Post by Mark Leavy » Sun Nov 02, 2014 5:06 pm

Yes... you know you do it.

You have a new scheme.  A crazy idea.  A wild hair.  You have to fit some parameters to the model to see what woulda coulda shoulda been.

But... a curve fit is precarious.  You can make any data fit pretty much anything with even just a smidgen of math.

And yet... back testing has to be the first step to test any new idea - if nothing else, just to prove to yourself that it was a crazy, worthless idea.

So... what do you do to ensure that you aren't fooling yourself with regards to backtesting?

Here are my rules.  I'd love to hear what others do.

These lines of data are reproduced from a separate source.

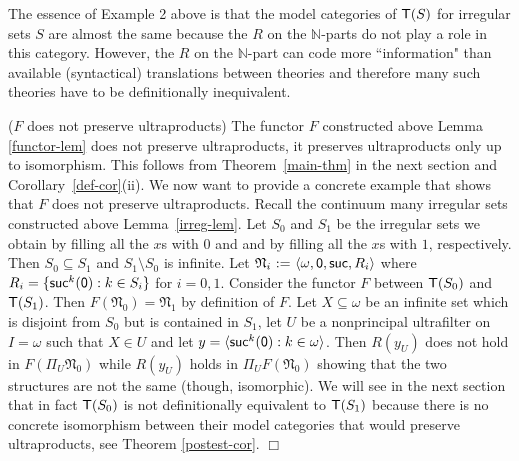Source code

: \documentclass[12pt,leqno]{article}
\newcommand{\de}{\mbox{\ :=\ }}
\newcommand{\Nn}{\mbox{$\mathfrak N$}}
\newcommand{\T}{\mbox{\sf T}}
\newcommand{\N}{\mathbb N}
\newcommand{\zero}{\mbox{\sf 0}}
\newcommand{\suc}{\mbox{\sf suc}}
\begin{document}
\bigskip%
The essence of Example 2 above is that the model categories of
$\T(S)$ for irregular sets $S$ are almost
the same because the $R$ on the $\N$-parts do not play a role in
this category. However, the $R$ on the $\N$-part can code more
``information" than available (syntactical) translations between theories and therefore many such theories have to be definitionally
inequivalent.
\bigskip

($F$ does not preserve ultraproducts)  The functor $F$ constructed above Lemma \ref{functor-lem} does not preserve ultraproducts, it preserves ultraproducts only up to isomorphism. This follows from Theorem~\ref{main-thm} in the next section and Corollary~\ref{def-cor}(ii). We now want to provide a concrete example that shows that $F$ does not preserve ultraproducts. Recall the continuum many irregular sets constructed above Lemma~\ref{irreg-lem}. Let $S_0$ and $S_1$ be the irregular sets we obtain by filling all the $x$s with $0$ and and by filling all the $x$s with $1$, respectively. Then $S_0\subseteq S_1$ and $S_1\setminus S_0$ is infinite. Let $\Nn_i\de\langle\omega,\zero,\suc,R_i\rangle$ where $R_i=\{\suc^k(\zero) : k\in S_i\}$  for $i=0,1$.  Consider the functor $F$ between $\T(S_0)$ and $\T(S_1)$. Then $F(\Nn_0)=\Nn_1$ by definition of $F$. Let $X\subseteq\omega$ be an infinite set which is disjoint from $S_0$ but is contained in $S_1$, let $U$ be a nonprincipal ultrafilter on $I=\omega$ such that $X\in U$ and let $y=\langle\suc^k(\zero) : k\in\omega\rangle$. Then $R(y_U)$ does not hold in $F(\Pi_U\Nn_0)$ while $R(y_U)$ holds in $\Pi_U F(\Nn_0)$ showing that the two structures are not the same (though, isomorphic). We will see in the next section that in fact $\T(S_0)$ is not definitionally equivalent to $\T(S_1)$ because there is no concrete isomorphism between their model categories that would preserve ultraproducts, see Theorem \ref{postest-cor}.  $\Box$\bigskip
\end{document}

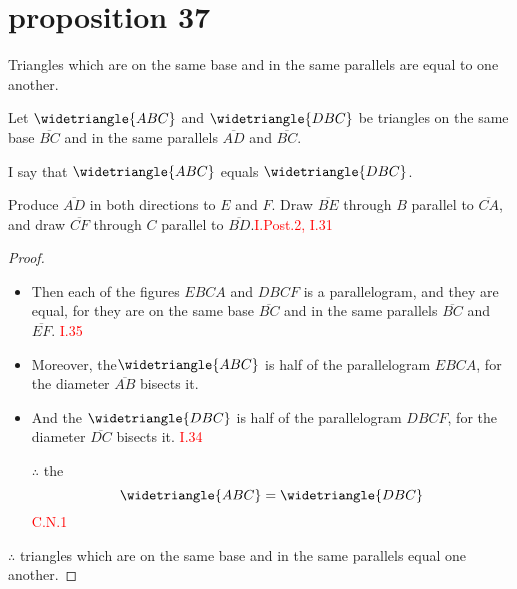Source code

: 
\section*{proposition 37}

\begin{thm}
Triangles which are on the same base and in the same parallels are equal to one another.
\end{thm}

Let $\widetriangle{ABC}$ and $\widetriangle{DBC}$ be triangles on the same base $\overline{BC}$ and in the same parallels $\overline{AD}$ and $\overline{BC}$.

\begin{figure}[H]
	\caption{}
\end{figure}

I say that $\widetriangle{ABC}$ equals $\widetriangle{DBC}$.

Produce $\overline{AD}$ in both directions to $E$ and $F$. Draw $\overline{BE}$ through $B$ parallel to $\overline{CA}$, and draw $\overline{CF}$ through $C$ parallel to $\overline{BD}$.\hfill\textcolor{red}{I.Post.2, I.31}

\begin{figure}[H]
	\caption{}
\end{figure}

\begin{proof}

\begin{itemize}

\item Then each of the figures $EBCA$ and $DBCF$ is a parallelogram, and they are equal, for they are on the same base $\overline{BC}$ and in the same parallels $\overline{BC}$ and $\overline{EF}$. \hfill\textcolor{red}{I.35}

\item Moreover, the$\widetriangle{ABC}$ is half of the parallelogram $EBCA$, for the diameter $\overline{AB}$ bisects it. 

\item And the $\widetriangle{DBC}$ is half of the parallelogram $DBCF$, for the diameter $\overline{DC}$ bisects it. 
\hfill\textcolor{red}{I.34}

\item[$\therefore$] the 
\[\widetriangle{ABC} = \widetriangle{DBC}\] \hfill\textcolor{red}{C.N.1}
\end{itemize}

$\therefore$ triangles which are on the same base and in the same parallels equal one another.

\end{proof}

\clearpage
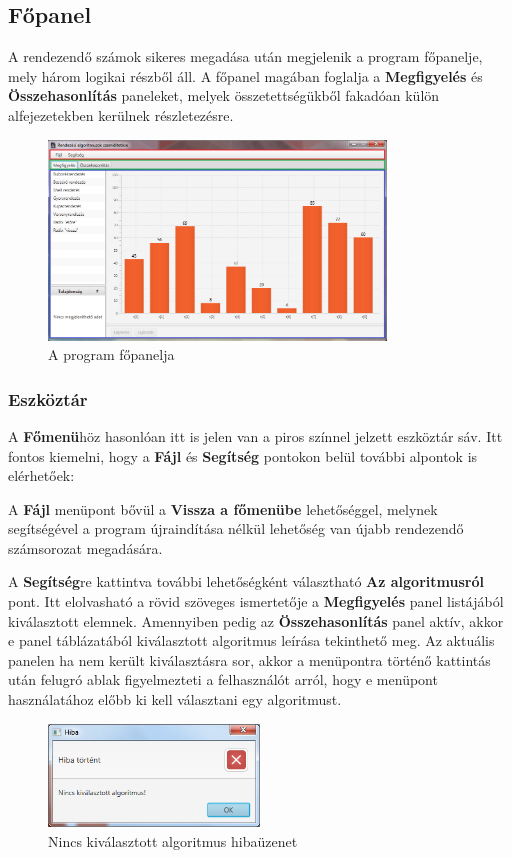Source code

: \documentclass{elteikthesis}
\begin{document}
\subsection{Főpanel}
A rendezendő számok sikeres megadása után megjelenik a program főpanelje, mely három logikai részből áll. A főpanel magában foglalja a \textbf{Megfigyelés} és \textbf{Összehasonlítás} paneleket, melyek összetettségükből fakadóan külön alfejezetekben kerülnek részletezésre.
 \begin{figure}[H]
 	\centering
 	\includegraphics[width=0.8\textwidth]{pics/mainpanel.png}
 	\caption{A program főpanelja}
 \end{figure}
\subsubsection{Eszköztár}
A \textbf{Főmenü}höz hasonlóan itt is jelen van a piros színnel jelzett eszköztár sáv. Itt fontos kiemelni, hogy a \textbf{Fájl} és \textbf{Segítség} pontokon belül további alpontok is elérhetőek:\par
A \textbf{Fájl} menüpont bővül a \textbf{Vissza a főmenübe} lehetőséggel, melynek segítségével a program újraindítása nélkül lehetőség van újabb rendezendő számsorozat megadására.\par
A \textbf{Segítség}re kattintva további lehetőségként választható \textbf{Az algoritmusról} pont. Itt elolvasható a rövid szöveges ismertetője a \textbf{Megfigyelés} panel listájából kiválasztott elemnek. Amennyiben pedig az \textbf{Összehasonlítás} panel aktív, akkor e panel táblázatából kiválasztott algoritmus leírása tekinthető meg. Az aktuális panelen ha nem került kiválasztásra sor, akkor a menüpontra történő kattintás után felugró ablak figyelmezteti a felhasználót arról, hogy e menüpont használatához előbb ki kell választani egy algoritmust.
 \begin{figure}[H]
 	\centering
 	\includegraphics[width=0.5\textwidth]{pics/algorithm_error.png}
 	\caption{Nincs kiválasztott algoritmus hibaüzenet}
 \end{figure}
\end{document}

1) Use the longest period of historical data that you can find.  Find reliable simulations for assets that are too new to have direct data.  Use *daily* data, not monthly.  Daily swings can be huge and the max draw down numbers show up in the daily data, not the monthly.  For me, I need to simulate the daily swings in order to evaluate whether or not I can stomach them in the future.

2) Limit your rules and conditions as much as possible.  I.e. X assets, N rules for reallocation or triggers, etc.  The fewer the better.

3) Fit the growth curve of your new scheme to an exponential line.  The more it deviates from that line (either up or down) during different economic situations makes your model less robust.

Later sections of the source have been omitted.